Your assignment:
Copy out all the lines in the records that include the word "Darstellung".
◆ ◆ ◆ ◆ ◆ ◆ ◆
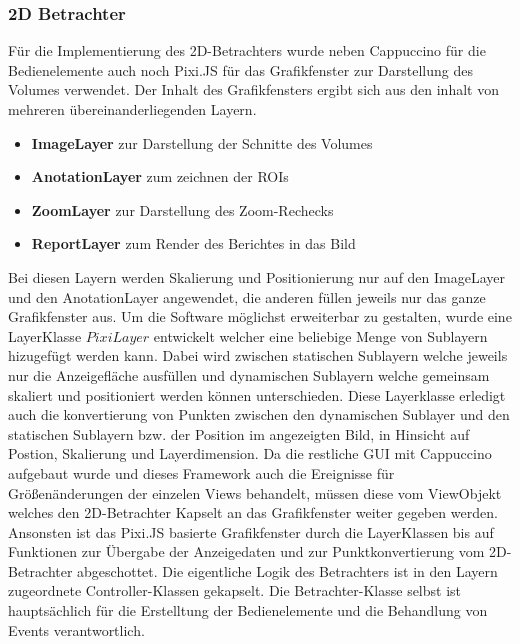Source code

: \subsubsection{2D Betrachter}
\label{sec:2D Betrachter}
Für die Implementierung des 2D-Betrachters wurde neben Cappuccino für die Bedienelemente auch noch Pixi.JS für das Grafikfenster zur Darstellung des Volumes verwendet.
Der Inhalt des Grafikfensters ergibt sich aus den inhalt von mehreren übereinanderliegenden Layern.
\begin{itemize}
	\item \textbf{ImageLayer} zur Darstellung der Schnitte des Volumes
	\item \textbf{AnotationLayer} zum zeichnen der ROIs
	\item \textbf{ZoomLayer} zur Darstellung des Zoom-Rechecks
	\item \textbf{ReportLayer} zum Render des Berichtes in das Bild
\end{itemize}
Bei diesen Layern werden Skalierung und Positionierung nur auf den ImageLayer und den AnotationLayer angewendet, die anderen füllen jeweils nur das ganze Grafikfenster aus.
Um die Software möglichst erweiterbar zu gestalten,
wurde eine LayerKlasse $PixiLayer$ entwickelt welcher eine beliebige Menge von Sublayern hizugefügt werden kann.
Dabei wird zwischen statischen Sublayern welche jeweils nur die Anzeigefläche ausfüllen und dynamischen Sublayern welche gemeinsam skaliert und positioniert werden können unterschieden.
Diese Layerklasse erledigt auch die konvertierung von Punkten zwischen den dynamischen Sublayer und den statischen Sublayern bzw. der Position im angezeigten Bild, in Hinsicht auf Postion, Skalierung und Layerdimension.
Da die restliche GUI mit Cappuccino aufgebaut wurde und dieses Framework auch die Ereignisse für Größenänderungen der einzelen Views behandelt,
müssen diese vom ViewObjekt welches den 2D-Betrachter Kapselt an das Grafikfenster weiter gegeben werden.
Ansonsten ist das Pixi.JS basierte Grafikfenster durch die LayerKlassen bis auf Funktionen zur Übergabe der Anzeigedaten und zur Punktkonvertierung vom 2D-Betrachter abgeschottet.
Die eigentliche Logik des Betrachters ist in den Layern zugeordnete Controller-Klassen gekapselt.
Die Betrachter-Klasse selbst ist hauptsächlich für die Erstelltung der Bedienelemente und die Behandlung von Events verantwortlich.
◆ ◆ ◆ ◆ ◆ ◆ ◆
Written response:
Für die Implementierung des 2D-Betrachters wurde neben Cappuccino für die Bedienelemente auch noch Pixi.JS für das Grafikfenster zur Darstellung des Volumes verwendet.
	\item \textbf{ImageLayer} zur Darstellung der Schnitte des Volumes
	\item \textbf{ZoomLayer} zur Darstellung des Zoom-Rechecks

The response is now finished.